Revealing the origin of single‐atom W activity in H2O2 electrocatalytic production: Charge symmetry‐breaking
Changfei Jing,
Junyang Ding,
Peipei Jia,
Mengmeng Jin,
Lihui Zhou,
Xijun Liu,
Jun Luo,
Sheng Dai
Affiliations
Changfei Jing
Institute for New Energy Materials & Low‐Carbon Technologies, School of Materials Science and Engineering Tianjin University of Technology Xiqing Tianjin China
Junyang Ding
Institute for New Energy Materials & Low‐Carbon Technologies, School of Materials Science and Engineering Tianjin University of Technology Xiqing Tianjin China
Peipei Jia
ShenSi Lab, Shenzhen Institute for Advanced Study University of Electronic Science and Technology of China Longhua Shenzhen China
Mengmeng Jin
Institute for New Energy Materials & Low‐Carbon Technologies, School of Materials Science and Engineering Tianjin University of Technology Xiqing Tianjin China
Lihui Zhou
Key Laboratory for Advanced Materials and Joint International Research, Laboratory of Precision Chemistry and Molecular Engineering, Frontiers Science Center for Materiobiology and Dynamic Chemistry, Institute of Fine Chemicals, School of Chemistry and Molecular Engineering East China University of Science & Technology Xuhui Shanghai China
Xijun Liu
State Key Laboratory of Featured Metal Materials and Life−cycle Safety for Composite Structures, Guangxi Key Laboratory of Processing for Non‐ferrous Metals and Featured Materials, MOE Key Laboratory of New Processing Technology for Nonferrous Metals and Materials, School of Resources, Environment and Materials Guangxi University Nanning Guangxi China
Jun Luo
ShenSi Lab, Shenzhen Institute for Advanced Study University of Electronic Science and Technology of China Longhua Shenzhen China
Sheng Dai
Key Laboratory for Advanced Materials and Joint International Research, Laboratory of Precision Chemistry and Molecular Engineering, Frontiers Science Center for Materiobiology and Dynamic Chemistry, Institute of Fine Chemicals, School of Chemistry and Molecular Engineering East China University of Science & Technology Xuhui Shanghai China
Abstract The low‐energy electrochemical production of hydrogen peroxide (H2O2) has garnered significant attention as a viable alternative to traditional industrial routes, with the goal of achieving carbon neutrality.

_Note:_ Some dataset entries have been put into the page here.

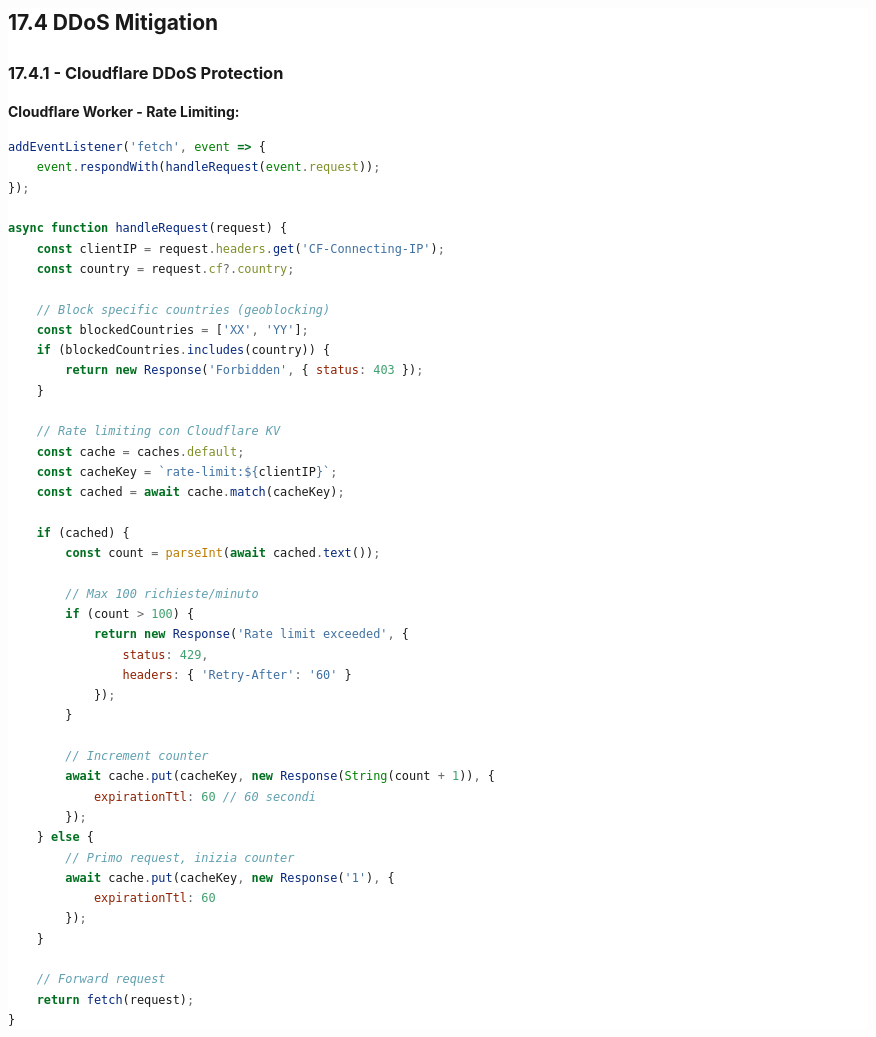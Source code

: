 
## 17.4 DDoS Mitigation

### 17.4.1 - Cloudflare DDoS Protection

**Cloudflare Worker - Rate Limiting:**

```javascript
addEventListener('fetch', event => {
    event.respondWith(handleRequest(event.request));
});

async function handleRequest(request) {
    const clientIP = request.headers.get('CF-Connecting-IP');
    const country = request.cf?.country;
    
    // Block specific countries (geoblocking)
    const blockedCountries = ['XX', 'YY'];
    if (blockedCountries.includes(country)) {
        return new Response('Forbidden', { status: 403 });
    }
    
    // Rate limiting con Cloudflare KV
    const cache = caches.default;
    const cacheKey = `rate-limit:${clientIP}`;
    const cached = await cache.match(cacheKey);
    
    if (cached) {
        const count = parseInt(await cached.text());
        
        // Max 100 richieste/minuto
        if (count > 100) {
            return new Response('Rate limit exceeded', { 
                status: 429,
                headers: { 'Retry-After': '60' }
            });
        }
        
        // Increment counter
        await cache.put(cacheKey, new Response(String(count + 1)), {
            expirationTtl: 60 // 60 secondi
        });
    } else {
        // Primo request, inizia counter
        await cache.put(cacheKey, new Response('1'), {
            expirationTtl: 60
        });
    }
    
    // Forward request
    return fetch(request);
}
```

For their H2O2 selectivity in the two‐electron oxygen reduction reaction (ORR), the coordination environment of tungsten (W)‐based materials is critical. In this study, atomically dispersed W single atoms were immobilized on N‐doped carbon substrates by a facile pyrolysis method to obtain a W single‐atom catalyst (W‐SAC). The coordination environment of an isolated W single atom with a tetra‐coordinated porphyrin‐like structure in W‐SAC was determined by X‐ray photoelectron spectroscopy and X‐ray absorption spectroscopy analysis. Notably, the as‐prepared W‐SAC showed superior two‐electron ORR activity in 0.1 M KOH solution, including high onset potential (0.89 V), high H2O2 selectivity (82.5%), and excellent stability. By using differential phase contrast‐scanning transmission electron microscopy and density functional theory calculations, it is revealed that the charge symmetry‐breaking of W atoms changes the adsorption behavior of the intermediates, leading to enhanced reactivity and selectivity for two‐electron ORR. This work broadens the avenue for understanding the charge transfer of W‐based electrocatalytic materials and the in‐depth reaction mechanism of SACs in two‐electron ORR.